Thaks for the pointers. I am most likely going to go with a king size Briella Mattress from Christeli. I spoke with “mike” at Christeli and he told me I would feel the tufted cotton first but then the memory foam. Not exactly what I want but he said it feels really great and that he wouldn’t not buy a particular mattress based on how the cover felt. Plus I could return the bed if I am not satisfied. For a moment I almost got the Sealy optimum elite courage plush b/c I found it for 899.00 on ebay nearby me but it was as-is with no warrenty. Plus the durability of that mattress is considered less than fair. And though It feels nice now. . .it most likely will not in 4 years.

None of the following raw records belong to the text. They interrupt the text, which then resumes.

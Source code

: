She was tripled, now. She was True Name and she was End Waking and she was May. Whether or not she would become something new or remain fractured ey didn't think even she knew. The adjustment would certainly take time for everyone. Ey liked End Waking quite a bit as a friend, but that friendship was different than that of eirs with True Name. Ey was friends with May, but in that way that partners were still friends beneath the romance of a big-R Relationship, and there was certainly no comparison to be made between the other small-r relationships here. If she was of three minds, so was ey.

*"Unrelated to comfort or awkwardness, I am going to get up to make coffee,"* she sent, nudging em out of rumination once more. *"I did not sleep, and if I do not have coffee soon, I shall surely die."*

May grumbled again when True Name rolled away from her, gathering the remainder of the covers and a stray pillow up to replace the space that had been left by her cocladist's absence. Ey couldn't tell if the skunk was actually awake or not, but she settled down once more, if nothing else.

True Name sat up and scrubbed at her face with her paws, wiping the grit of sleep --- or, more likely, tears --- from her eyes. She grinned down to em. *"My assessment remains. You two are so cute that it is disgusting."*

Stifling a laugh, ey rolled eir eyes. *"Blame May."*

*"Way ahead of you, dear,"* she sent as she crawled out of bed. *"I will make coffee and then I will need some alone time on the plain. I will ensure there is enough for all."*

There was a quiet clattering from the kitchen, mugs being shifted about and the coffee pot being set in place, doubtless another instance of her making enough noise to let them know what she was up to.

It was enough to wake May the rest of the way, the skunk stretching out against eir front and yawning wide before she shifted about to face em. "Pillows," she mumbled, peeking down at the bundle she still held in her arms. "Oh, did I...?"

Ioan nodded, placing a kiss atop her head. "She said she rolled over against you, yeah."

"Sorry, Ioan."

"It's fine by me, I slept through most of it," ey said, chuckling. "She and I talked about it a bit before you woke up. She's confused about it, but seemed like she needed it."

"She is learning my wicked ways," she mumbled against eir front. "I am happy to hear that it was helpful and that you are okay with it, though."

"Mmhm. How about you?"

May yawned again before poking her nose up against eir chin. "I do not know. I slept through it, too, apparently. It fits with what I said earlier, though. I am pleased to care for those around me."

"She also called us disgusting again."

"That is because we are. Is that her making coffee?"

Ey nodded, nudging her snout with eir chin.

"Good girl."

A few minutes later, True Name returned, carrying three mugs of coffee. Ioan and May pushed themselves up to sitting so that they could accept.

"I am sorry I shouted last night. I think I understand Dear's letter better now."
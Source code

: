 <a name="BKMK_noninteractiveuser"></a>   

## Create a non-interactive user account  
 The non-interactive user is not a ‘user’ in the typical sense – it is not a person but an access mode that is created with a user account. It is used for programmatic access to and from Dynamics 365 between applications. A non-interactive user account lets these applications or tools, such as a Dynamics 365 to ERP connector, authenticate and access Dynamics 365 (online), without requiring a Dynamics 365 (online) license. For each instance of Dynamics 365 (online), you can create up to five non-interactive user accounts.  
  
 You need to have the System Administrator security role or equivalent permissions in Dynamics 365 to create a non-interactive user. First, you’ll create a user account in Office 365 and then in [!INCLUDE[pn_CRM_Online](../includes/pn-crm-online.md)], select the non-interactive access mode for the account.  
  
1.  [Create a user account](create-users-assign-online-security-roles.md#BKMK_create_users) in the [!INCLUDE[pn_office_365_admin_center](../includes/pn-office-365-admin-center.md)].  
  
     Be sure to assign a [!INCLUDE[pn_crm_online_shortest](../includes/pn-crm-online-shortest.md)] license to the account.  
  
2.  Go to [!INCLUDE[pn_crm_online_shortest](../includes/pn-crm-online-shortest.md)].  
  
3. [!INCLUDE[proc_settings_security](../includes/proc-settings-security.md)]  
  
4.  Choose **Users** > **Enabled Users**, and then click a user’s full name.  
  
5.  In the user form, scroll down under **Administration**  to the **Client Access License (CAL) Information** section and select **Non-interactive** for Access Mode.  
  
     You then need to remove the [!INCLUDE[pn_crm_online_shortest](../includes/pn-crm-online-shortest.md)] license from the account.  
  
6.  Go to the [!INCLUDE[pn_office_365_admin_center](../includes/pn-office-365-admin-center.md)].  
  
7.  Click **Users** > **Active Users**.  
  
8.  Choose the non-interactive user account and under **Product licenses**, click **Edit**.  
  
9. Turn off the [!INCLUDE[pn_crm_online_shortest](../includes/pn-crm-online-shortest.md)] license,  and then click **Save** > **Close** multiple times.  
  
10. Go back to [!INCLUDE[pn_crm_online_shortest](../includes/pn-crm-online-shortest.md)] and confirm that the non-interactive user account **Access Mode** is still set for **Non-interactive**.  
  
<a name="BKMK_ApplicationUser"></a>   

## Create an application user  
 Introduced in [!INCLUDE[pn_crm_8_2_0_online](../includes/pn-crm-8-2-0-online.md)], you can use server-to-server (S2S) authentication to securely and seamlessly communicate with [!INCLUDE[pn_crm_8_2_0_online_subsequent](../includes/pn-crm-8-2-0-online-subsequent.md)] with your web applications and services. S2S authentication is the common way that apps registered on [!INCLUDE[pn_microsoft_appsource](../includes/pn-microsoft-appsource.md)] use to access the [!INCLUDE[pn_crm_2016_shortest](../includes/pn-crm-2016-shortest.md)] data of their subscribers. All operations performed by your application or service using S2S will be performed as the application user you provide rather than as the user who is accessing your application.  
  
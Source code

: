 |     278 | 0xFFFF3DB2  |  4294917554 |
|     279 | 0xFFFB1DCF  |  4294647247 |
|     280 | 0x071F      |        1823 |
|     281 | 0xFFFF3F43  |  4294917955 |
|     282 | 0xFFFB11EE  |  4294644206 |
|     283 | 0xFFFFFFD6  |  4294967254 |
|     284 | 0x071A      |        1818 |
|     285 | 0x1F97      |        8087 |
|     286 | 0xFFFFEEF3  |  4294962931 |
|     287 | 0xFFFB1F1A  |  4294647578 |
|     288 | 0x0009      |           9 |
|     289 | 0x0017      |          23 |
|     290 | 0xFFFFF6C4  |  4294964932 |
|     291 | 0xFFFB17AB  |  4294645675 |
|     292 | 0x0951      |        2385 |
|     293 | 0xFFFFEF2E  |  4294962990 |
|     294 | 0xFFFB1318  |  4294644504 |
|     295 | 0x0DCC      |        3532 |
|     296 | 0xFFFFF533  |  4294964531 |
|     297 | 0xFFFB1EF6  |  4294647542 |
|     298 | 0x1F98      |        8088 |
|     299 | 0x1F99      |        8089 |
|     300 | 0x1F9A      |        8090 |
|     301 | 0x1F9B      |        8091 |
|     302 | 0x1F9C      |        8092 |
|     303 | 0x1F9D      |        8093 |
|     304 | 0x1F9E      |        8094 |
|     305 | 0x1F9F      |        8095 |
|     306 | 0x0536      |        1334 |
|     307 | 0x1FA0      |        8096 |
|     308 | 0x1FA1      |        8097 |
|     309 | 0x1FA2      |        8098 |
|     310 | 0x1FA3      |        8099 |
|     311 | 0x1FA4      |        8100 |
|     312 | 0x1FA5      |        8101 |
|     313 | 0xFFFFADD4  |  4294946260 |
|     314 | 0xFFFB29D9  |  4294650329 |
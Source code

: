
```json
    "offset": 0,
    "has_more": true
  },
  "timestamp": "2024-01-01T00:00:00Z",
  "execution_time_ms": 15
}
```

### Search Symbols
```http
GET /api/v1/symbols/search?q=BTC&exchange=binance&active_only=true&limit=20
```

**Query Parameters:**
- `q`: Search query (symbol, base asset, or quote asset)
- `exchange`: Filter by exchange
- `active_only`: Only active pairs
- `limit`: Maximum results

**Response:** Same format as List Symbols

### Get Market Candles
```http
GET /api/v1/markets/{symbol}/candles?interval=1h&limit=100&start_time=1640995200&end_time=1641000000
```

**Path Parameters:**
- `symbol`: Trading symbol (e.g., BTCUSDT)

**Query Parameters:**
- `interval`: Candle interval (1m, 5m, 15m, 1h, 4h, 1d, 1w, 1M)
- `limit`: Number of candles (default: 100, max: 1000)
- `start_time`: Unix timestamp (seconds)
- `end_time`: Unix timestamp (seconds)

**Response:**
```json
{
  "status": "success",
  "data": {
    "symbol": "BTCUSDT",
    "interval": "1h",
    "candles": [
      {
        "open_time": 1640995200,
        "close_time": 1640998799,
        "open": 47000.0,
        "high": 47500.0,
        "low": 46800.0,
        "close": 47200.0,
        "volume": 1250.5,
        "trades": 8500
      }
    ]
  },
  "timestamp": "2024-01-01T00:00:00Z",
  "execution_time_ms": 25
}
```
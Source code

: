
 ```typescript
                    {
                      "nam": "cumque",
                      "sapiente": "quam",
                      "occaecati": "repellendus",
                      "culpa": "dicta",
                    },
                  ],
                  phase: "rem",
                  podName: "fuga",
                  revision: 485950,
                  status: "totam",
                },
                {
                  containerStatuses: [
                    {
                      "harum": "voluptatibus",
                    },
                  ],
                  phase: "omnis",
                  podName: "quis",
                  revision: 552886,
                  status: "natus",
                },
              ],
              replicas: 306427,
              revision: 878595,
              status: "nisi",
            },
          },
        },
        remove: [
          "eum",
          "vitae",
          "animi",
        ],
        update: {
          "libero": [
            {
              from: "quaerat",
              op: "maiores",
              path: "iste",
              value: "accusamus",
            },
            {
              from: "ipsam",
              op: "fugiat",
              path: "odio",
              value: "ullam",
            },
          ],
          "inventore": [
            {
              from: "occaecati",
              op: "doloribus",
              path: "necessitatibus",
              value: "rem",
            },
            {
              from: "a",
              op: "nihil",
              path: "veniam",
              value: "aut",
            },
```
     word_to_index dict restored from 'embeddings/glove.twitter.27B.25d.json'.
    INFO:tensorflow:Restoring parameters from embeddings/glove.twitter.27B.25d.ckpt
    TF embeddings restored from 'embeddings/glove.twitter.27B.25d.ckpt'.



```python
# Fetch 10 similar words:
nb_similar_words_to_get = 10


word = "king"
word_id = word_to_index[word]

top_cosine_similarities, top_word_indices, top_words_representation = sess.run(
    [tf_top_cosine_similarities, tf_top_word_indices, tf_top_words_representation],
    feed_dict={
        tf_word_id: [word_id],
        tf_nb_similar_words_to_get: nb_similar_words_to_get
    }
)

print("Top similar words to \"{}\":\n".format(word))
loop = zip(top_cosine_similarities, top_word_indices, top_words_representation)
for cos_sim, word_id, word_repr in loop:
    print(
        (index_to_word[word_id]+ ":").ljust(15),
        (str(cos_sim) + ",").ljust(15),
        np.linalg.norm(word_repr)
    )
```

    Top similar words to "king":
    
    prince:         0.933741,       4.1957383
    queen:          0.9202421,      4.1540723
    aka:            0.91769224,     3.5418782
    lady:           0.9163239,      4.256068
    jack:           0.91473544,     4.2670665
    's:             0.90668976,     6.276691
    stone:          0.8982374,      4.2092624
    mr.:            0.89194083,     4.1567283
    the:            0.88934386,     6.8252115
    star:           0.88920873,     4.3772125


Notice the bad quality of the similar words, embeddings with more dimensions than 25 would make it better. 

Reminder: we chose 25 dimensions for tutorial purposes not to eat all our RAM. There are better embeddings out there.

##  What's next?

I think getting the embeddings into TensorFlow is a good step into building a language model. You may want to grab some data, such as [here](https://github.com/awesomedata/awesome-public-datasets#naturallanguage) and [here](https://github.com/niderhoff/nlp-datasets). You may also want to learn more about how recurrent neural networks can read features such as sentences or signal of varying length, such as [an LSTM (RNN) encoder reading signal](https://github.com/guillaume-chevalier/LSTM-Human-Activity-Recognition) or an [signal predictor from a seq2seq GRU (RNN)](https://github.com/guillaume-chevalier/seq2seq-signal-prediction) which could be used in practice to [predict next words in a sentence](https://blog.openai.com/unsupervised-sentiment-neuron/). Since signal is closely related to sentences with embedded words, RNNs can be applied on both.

The review of the briella from Christeli was on this site and two other reviewers off this site stated that it did not feel like a memory foam mattress. So three people are all saying it. I have a feeling that its not exactly the same either but Im willing to try it out because so many others say how great it has been plus its good quality.


Hi soulgiver36,

It’s a good thing that you avoided this mattress because it would not only be used but it has lower quality materials that would have had a significant risk of softening and breaking down and losing the comfort and support that was the reason you purchased it much too quickly relative to the price you would have paid (and possibly much sooner than 4 years).

As you know from my previous replies I certainly wouldn’t pay too much attention to other people’s experiences and reviews (either positive or negative) because each person’s experience on a mattress can be very different from someone else and they may be using a different mattress as a reference point for how they think a memory foam mattress “feels”. There are thousands of memory foam mattresses with different designs and that use different types of memory foam that can have a very wide range of “feels” (firmer or softer, faster or slower response, more or less temperature sensitivity and different layer thicknesses and designs) so there is no single “feel” for a memory foam mattress. All that really matters is that a mattress is a good “match” for you regardless of whether it would be a good match for anyone else.

Most importantly though … congratulations on your new mattress :slight_smile:

You certainly made a good quality/value choice and I’m looking forward to your comments and feedback when you receive it and have had the chance to try it out.


Well I haven’t purchased yet. I’m waiting for Black Friday sale or Thanksgiving sale whatever. I’ve been praying and when I saw the eBay one it looked inviting yet I got a sickening feeling. And deep down I really want the Christeli mattress and I can not deny it. I’ve done the research, argued with salesmen and thankfully landed on this site. It is like the rod of truth to battle the lies and cut through the scams that the major players in this business try to sell you. I feel that next week is one of the best times to purchase a mattress. Even when the mattress companies told me that Black Friday was one of the biggest selling times for mattresses of the year not sure how true that is but I can wait one more week to see if Christeli has an even bigger sale. I saw the Easter sale flyer on a website for a previous year and it was $800 off a mattress + 2 free pillows, I can only hope right guys? :slight_smile:

Hi soulgiver36,

I guess my congratulations were premature :slight_smile:

Christeli has a permanent sale that changes its name and details with the time of year but are all very similar. You can see some examples of their sales from the wayback machine for Oct 7th, 2014 here and for Oct 27, 2014 here and for Feb 8th, 2015 here and for Mar 10th, 2015 here and for Jun 1st, 2015 here and for Sept 19th, 2015 here and their current sale here. Prices have changed and gone up in the last year but the sales are all the same except for a few of them that include 2 free pillows.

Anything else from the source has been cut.